Indomethacin and Celecoxib Impair Rotator Cuff Tendon-to-Bone Healing

Authors: David B. Cohen, Sumito Kawamura, John R. Ehteshami, and Scott A. Rodeo

References: Am J Sports Med 2006 34: 362-369

Background: Nonsteroidal anti-inflammatory drugs are commonly prescribed after rotator cuff repair. These agents can impair bone formation, but no studies have evaluated their impact on tendon-to-bone healing.

Hypothesis: Traditional nonselective nonsteroidal anti-inflammatory drugs and cyclooxygenase-2–specific nonsteroidal anti-inflammatory drugs interfere with tendon-to-bone healing.

Study Design: Controlled laboratory study.

Methods: One hundred eighty Sprague-Dawley rats underwent acute rotator cuff repairs. Postoperatively, 60 rats received 14 days of celecoxib, a cyclooxygenase-2–specific nonsteroidal anti-inflammatory drug; 60 received indomethacin, a traditional nonselective nonsteroidal anti-inflammatory drug; and 60 received standard rat chow. Animals were sacrificed at 2, 4, and 8 weeks and evaluated by gross inspection, biomechanical testing, histologic analysis, and polarized light microscopy to quantify collagen formation and maturation.

Results: Five tendons completely failed to heal (4 celecoxib, 1 indomethacin). There were significantly lower failure loads in the celecoxib and indomethacin groups compared with the control groups at 2, 4, and 8 weeks (P < .001), with no significant difference between nonsteroidal anti-inflammatory drug groups. There were significant differences in collagen organization and maturation between the controls and both nonsteroidal anti-inflammatory drug groups at 4 and 8 weeks (P < .001). Controls demonstrated progressively increasing collagen organization during the course of the study (P < .001), whereas the nonsteroidal anti-inflammatory drug groups did not.

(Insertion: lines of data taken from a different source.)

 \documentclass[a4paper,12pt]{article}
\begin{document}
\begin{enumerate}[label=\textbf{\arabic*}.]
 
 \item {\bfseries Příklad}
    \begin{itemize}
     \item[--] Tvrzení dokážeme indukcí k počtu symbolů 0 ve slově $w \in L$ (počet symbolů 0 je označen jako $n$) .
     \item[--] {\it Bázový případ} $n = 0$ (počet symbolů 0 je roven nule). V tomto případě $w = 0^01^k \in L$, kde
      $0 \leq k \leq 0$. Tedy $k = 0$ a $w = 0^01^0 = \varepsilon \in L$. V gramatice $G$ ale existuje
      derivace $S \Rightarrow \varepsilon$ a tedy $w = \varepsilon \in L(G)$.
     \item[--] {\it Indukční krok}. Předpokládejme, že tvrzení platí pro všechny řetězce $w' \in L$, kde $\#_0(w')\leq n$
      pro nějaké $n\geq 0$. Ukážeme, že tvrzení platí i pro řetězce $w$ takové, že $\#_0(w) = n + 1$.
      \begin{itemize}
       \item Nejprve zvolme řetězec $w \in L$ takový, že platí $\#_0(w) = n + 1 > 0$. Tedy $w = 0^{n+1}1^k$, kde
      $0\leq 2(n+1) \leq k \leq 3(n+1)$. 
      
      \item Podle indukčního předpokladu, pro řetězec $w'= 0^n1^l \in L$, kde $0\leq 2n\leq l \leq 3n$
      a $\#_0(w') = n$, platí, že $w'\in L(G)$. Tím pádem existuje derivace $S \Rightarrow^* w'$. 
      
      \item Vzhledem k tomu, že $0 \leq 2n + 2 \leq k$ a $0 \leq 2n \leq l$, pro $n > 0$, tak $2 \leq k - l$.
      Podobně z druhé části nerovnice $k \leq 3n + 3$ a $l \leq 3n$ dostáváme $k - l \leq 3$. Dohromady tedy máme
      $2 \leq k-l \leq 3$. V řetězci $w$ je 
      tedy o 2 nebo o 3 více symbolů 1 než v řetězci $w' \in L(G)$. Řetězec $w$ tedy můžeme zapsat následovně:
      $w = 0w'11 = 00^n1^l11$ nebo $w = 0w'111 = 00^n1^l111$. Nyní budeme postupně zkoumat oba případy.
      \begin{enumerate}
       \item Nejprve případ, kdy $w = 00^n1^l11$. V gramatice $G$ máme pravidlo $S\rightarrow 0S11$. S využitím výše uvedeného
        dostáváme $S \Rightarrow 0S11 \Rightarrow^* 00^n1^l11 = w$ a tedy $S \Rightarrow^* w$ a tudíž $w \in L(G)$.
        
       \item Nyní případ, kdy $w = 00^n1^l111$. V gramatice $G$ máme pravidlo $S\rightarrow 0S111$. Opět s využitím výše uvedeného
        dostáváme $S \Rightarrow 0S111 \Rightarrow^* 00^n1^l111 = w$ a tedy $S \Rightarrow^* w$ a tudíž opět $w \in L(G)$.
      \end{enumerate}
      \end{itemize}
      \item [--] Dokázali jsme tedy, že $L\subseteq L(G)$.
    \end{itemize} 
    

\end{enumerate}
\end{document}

Conclusion: Traditional and cyclooxygenase-2–specific nonsteroidal anti-inflammatory drugs significantly inhibited tendon-to-bone healing. This inhibition appears linked to cyclooxygenase-2.

Clinical Relevance: If the results of this study are verified in a larger animal model, the common practice of administering non-steroidal anti-inflammatory drugs after rotator cuff repair should be reconsidered.